(What you will do) Beginning with the line containing "[Vectorized Implementation of" and ending with the last line of the entries below, copy each line exactly and nothing else.

(Information)
****************************************

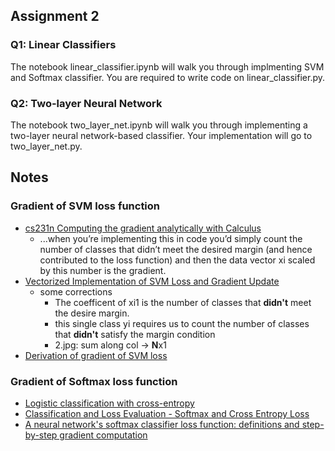 ## Assignment 2
### Q1: Linear Classifiers
The notebook linear_classifier.ipynb will walk you through implmenting SVM and Softmax classifier. You are required to write code on linear_classifier.py.
### Q2: Two-layer Neural Network
The notebook two_layer_net.ipynb will walk you through implementing a two-layer neural network-based classifier. Your implementation will go to two_layer_net.py.

## Notes
### Gradient of SVM loss function
* [cs231n Computing the gradient analytically with Calculus](https://cs231n.github.io/optimization-1/#analytic)
  * ...when you’re implementing this in code you’d simply count the number of classes that didn’t meet the desired margin (and hence contributed to the loss function) and then the data vector xi scaled by this number is the gradient.
* [Vectorized Implementation of SVM Loss and Gradient Update](https://mlxai.github.io/2017/01/06/vectorized-implementation-of-svm-loss-and-gradient-update.html)
  * some corrections
    * The coefficent of xi1 is the number of classes that **didn't** meet the desire margin.
    * this single class yi requires us to count the number of classes that **didn't** satisfy the margin condition
    * 2.jpg: sum along col -> **N**x1    
* [Derivation of gradient of SVM loss](https://math.stackexchange.com/questions/2572318/derivation-of-gradient-of-svm-loss/2572319)

### Gradient of Softmax loss function
* [Logistic classification with cross-entropy](https://peterroelants.github.io/posts/cross-entropy-logistic/)
* [Classification and Loss Evaluation - Softmax and Cross Entropy Loss](https://deepnotes.io/softmax-crossentropy)
* [A neural network's softmax classifier loss function: definitions and step-by-step gradient computation](http://bigstuffgoingon.com/blog/posts/softmax-loss-gradient/)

****************************************

(Your response)
* [Vectorized Implementation of SVM Loss and Gradient Update](https://mlxai.github.io/2017/01/06/vectorized-implementation-of-svm-loss-and-gradient-update.html)
  * some corrections
    * The coefficent of xi1 is the number of classes that **didn't** meet the desire margin.
    * this single class yi requires us to count the number of classes that **didn't** satisfy the margin condition
    * 2.jpg: sum along col -> **N**x1    
* [Derivation of gradient of SVM loss](https://math.stackexchange.com/questions/2572318/derivation-of-gradient-of-svm-loss/2572319)

### Gradient of Softmax loss function
* [Logistic classification with cross-entropy](https://peterroelants.github.io/posts/cross-entropy-logistic/)
* [Classification and Loss Evaluation - Softmax and Cross Entropy Loss](https://deepnotes.io/softmax-crossentropy)
* [A neural network's softmax classifier loss function: definitions and step-by-step gradient computation](http://bigstuffgoingon.com/blog/posts/softmax-loss-gradient/)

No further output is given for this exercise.